(WHAT YOU NEED TO DO)
Below are the records; copy each line in which "Learning" can be found.

(STORED DATA)

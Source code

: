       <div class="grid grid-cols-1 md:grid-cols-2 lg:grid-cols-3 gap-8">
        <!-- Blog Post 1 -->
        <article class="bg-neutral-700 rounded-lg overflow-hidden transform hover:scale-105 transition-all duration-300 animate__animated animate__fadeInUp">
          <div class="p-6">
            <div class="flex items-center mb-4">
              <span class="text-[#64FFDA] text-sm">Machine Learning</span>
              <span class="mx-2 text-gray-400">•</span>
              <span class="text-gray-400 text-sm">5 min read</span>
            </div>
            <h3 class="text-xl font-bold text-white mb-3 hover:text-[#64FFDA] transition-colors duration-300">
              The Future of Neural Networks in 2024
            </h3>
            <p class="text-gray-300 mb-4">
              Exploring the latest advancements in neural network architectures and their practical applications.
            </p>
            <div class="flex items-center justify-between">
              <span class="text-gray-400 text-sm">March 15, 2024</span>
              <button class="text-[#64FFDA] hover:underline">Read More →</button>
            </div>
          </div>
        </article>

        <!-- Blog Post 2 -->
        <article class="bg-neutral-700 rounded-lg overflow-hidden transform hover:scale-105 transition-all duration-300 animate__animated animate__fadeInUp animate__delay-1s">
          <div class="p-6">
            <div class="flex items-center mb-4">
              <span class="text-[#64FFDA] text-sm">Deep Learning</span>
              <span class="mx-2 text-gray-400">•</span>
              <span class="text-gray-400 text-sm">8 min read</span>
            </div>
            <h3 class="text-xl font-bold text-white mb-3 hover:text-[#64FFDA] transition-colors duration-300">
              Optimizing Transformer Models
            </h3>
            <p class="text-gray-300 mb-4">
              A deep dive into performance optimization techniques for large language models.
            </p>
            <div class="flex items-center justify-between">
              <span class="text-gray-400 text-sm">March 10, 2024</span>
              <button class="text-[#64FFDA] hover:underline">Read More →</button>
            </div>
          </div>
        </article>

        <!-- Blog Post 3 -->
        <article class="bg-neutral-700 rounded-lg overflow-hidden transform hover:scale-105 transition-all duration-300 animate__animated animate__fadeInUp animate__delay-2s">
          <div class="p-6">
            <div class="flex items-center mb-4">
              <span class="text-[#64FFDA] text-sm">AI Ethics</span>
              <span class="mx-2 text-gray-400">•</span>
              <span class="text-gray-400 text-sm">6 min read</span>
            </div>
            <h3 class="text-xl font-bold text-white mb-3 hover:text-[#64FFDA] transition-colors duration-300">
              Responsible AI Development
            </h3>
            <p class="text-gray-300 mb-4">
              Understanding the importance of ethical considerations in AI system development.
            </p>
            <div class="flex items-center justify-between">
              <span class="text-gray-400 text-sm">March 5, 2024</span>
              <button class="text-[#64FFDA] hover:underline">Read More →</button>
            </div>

(ANSWER SPACE)
              <span class="text-[#64FFDA] text-sm">Machine Learning</span>
              <span class="text-[#64FFDA] text-sm">Deep Learning</span>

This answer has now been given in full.